Sandwiches rule. It's no wonder why it was Joey's favorite food on Friends ("how you doin'?"). We, as viewers, learned that in the trivia battle they had with each other. My favorite part of that game was when Ross tested the group to see who knew Rachel's real favorite movie, as opposed to the one she pretended was her favorite. Answer: real was "Weekend at Bernie's", but she pretended it was "Dangerous Liasons"😂😂.
For a casual lunch, it's so cute and fresh to serve a selection of sandwiches. These paninis grill so beautifully, and take three minutes to make. When sliced diagonal into triangles, everyone's fave sandwich shape (it's like how the blue and green M&M's just taste better), they present so nicely. Rustic and delicious. My ridged griddle type sandwich press has a weighted lid. This is what gives the paninis those nice, slightly charred lines. The lid presses down, indenting the bread. Brushing the pan with olive oil gives the bread a nice golden brown, crispy crunch. I really enjoy making these grilled sandwiches. It's the Saturday night staple in our home, when I myself am fried, and need to make something fast and easy, that requires almost zero brain usage. We've all been there.

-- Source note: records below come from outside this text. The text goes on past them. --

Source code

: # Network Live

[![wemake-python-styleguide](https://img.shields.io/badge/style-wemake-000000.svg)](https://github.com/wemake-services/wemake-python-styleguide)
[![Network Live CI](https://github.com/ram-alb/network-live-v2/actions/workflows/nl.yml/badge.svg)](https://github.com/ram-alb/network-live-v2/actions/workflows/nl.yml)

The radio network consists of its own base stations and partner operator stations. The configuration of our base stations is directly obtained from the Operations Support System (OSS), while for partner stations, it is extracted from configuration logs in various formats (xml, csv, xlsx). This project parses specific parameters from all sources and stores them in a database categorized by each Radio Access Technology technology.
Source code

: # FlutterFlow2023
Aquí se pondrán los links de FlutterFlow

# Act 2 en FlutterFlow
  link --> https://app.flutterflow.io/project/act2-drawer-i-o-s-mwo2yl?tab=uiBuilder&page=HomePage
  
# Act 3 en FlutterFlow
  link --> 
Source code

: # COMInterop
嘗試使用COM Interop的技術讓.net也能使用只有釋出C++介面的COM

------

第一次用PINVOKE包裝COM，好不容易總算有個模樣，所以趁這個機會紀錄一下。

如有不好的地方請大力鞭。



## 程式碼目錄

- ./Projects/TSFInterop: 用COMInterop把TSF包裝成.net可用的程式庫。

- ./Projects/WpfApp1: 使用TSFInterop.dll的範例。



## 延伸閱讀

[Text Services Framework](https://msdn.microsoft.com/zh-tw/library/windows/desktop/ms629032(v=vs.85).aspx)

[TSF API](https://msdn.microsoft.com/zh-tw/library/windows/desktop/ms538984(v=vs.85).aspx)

These versions are classic flavors that compliment each other beautifully. One is tomato sauce with cheddar, the second is a pesto mozzarella. If you can, use two different breads, perhaps a sourdough and a whole wheat. If you only have one type, that's cool too. It just makes for a nice presentation to have two. Either way. Both of these would serve fantastically well with my favorite tomato basil soup recipe, from the Barefoot Contessa. See previous food posts😍🍅. Wonderful Italian flavors all around. Make the soup in advance, while its heating just make the paninis so your eaters can dunk, like my daughter loves to do. The recipe is like a non recipe.
Spread a layer of a thicker type of tomato sauce (so it won't leak) on one slice, and one or two cheddar slices on the other. Combine. Grill on an oiled, heated pan with the weighted lid on top for a couple minutes on each side. Grill lines should be brown, bread crispy , cheese melted. Flip with a spatula. Cut after the sandwich has at least one minute for the cheese to set. A serrated knife cuts this best, that's the knife with ridges.
Spread a layer of store bought pesto on one slice, and one or two mozzarella slices on the other. Repeat grilling process, making sure to re oil the pan if it dried up. What's terrific here is that you can add any grilled vegetables to your panini. Pre cook the thinly sliced veggies, or even a portobello mushroom cap, and just stick in between before grilling. Peppers, onions, zucchini. It all works. Grilled vegetable sandwiches look beautiful and are great in the summer. Fresh, uncooked tomato slices will work too. Don't precook those, they'll be mush.
To serve, just put nicely on a rustic looking serving platter and have all your guests grab the halves. This is a fun, hands on food, so don't worry how to plate it so much. Sandwiches are for chill time. Oh, and if one burns, it'll probably still be good, but with slices of cheese and a loaf of bread on hand, you can quickly whip up more. No worries. Who says grilling has to be just for carnivores?? Pesto Besto.